Arzamendi no puede menos que reconocer la obviedad de que no todos los manifestantes son “pijos”, pero para eso tiene una explicación: es consecuencia del “doble perfil social” de Vox, que obtiene votos tanto de “estratos pudientes” como de “colectivos desfavorecidos”. ¿Y por qué Vox recaba votos de tan dispares procedencias sociales? Eso ya no se lo pregunta, supongo que porque teme una regresión al infinito. Luego se acaba de liar relacionando este “curioso fenómeno” con “el movimiento neocon (sic) internacional”, en el que incluye a Trump o a Le Pen. No sabía yo que estos líderes estuvieran empeñados en exportar la democracia, incluso por la fuerza, a otros países, que era lo que caracterizaba a los neocones que en mala hora diseñaron la guerra de Irak. Más bien se tiende a criticar a Trump por lo contrario, su desinterés por seguir ejerciendo como gendarme del mundo. ¿No sería más sencillo decir “no nos gustan los presidentes de EE.UU. republicanos” y punto?
Puestas al desnudo las endebles premisas de la tesis antes enunciada, ¿qué debería haber hecho entonces la formación de Santiago Abascal? ¿Quedarse esperando a que el PP y Cs convocaran la manifestación? O ¿por qué no se sumaron estos también? Y otra cosa: ¿es malo alegrarse de que una manifestación sea un éxito, como hizo Iván Espinosa de los Monteros? ¿Esta vez no tocaba aplaudir, tras tres meses haciéndolo desde los balcones, en lo que empezó como loable muestra de agradecimiento a los sanitarios, pero acabó degenerando, como todo lo que se exagera, en un sentimentalismo pop? No hay más preguntas.

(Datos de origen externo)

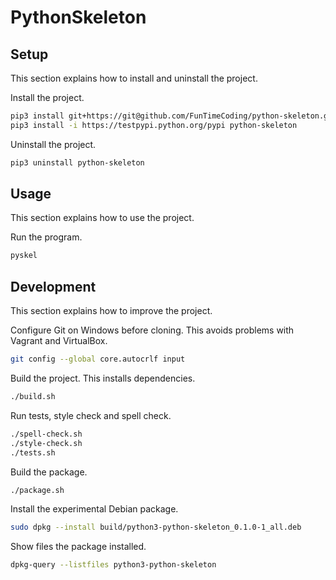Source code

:# PythonSkeleton

## Setup

This section explains how to install and uninstall the project.

Install the project.

```sh
pip3 install git+https://git@github.com/FunTimeCoding/python-skeleton.git#egg=python-skeleton
pip3 install -i https://testpypi.python.org/pypi python-skeleton
```

Uninstall the project.

```sh
pip3 uninstall python-skeleton
```


## Usage

This section explains how to use the project.

Run the program.

```sh
pyskel
```


## Development

This section explains how to improve the project.

Configure Git on Windows before cloning. This avoids problems with Vagrant and VirtualBox.

```sh
git config --global core.autocrlf input
```

Build the project. This installs dependencies.

```sh
./build.sh
```

Run tests, style check and spell check.

```sh
./spell-check.sh
./style-check.sh
./tests.sh
```

Build the package.

```sh
./package.sh
```

Install the experimental Debian package.

```sh
sudo dpkg --install build/python3-python-skeleton_0.1.0-1_all.deb
```

Show files the package installed.

```sh
dpkg-query --listfiles python3-python-skeleton
```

Al menos, Arzamendi tiene el detalle de criticar a quienes atacaron brutalmente las caravanas pidiendo la dimisión de Sánchez, en redes sociales o incluso en contramanifestaciones que buscaban el enfrentamiento físico. Pero no puede evitar el pellizco final a los que participamos en aquellas: “La tolerancia no se pregona, se practica, incluso con los intolerantes.” Con intolerantes alude por supuesto a los de Vox, lo que revela un curioso concepto de tolerancia, como si esta viniera definida por las ideas que se defienden, y no por la forma de defenderlas. Seamos claros, los únicos intolerantes fueron los que trataron de boicotear la manifestación contra el gobierno. Y si la tolerancia se practicara con los intolerantes, bien poco duraría. Pero para evitar que estos acaben con ella, lo primero es saber identificarlos correctamente, no llamar intolerante a quien, por lo pronto, simplemente no piensa como tú o como yo.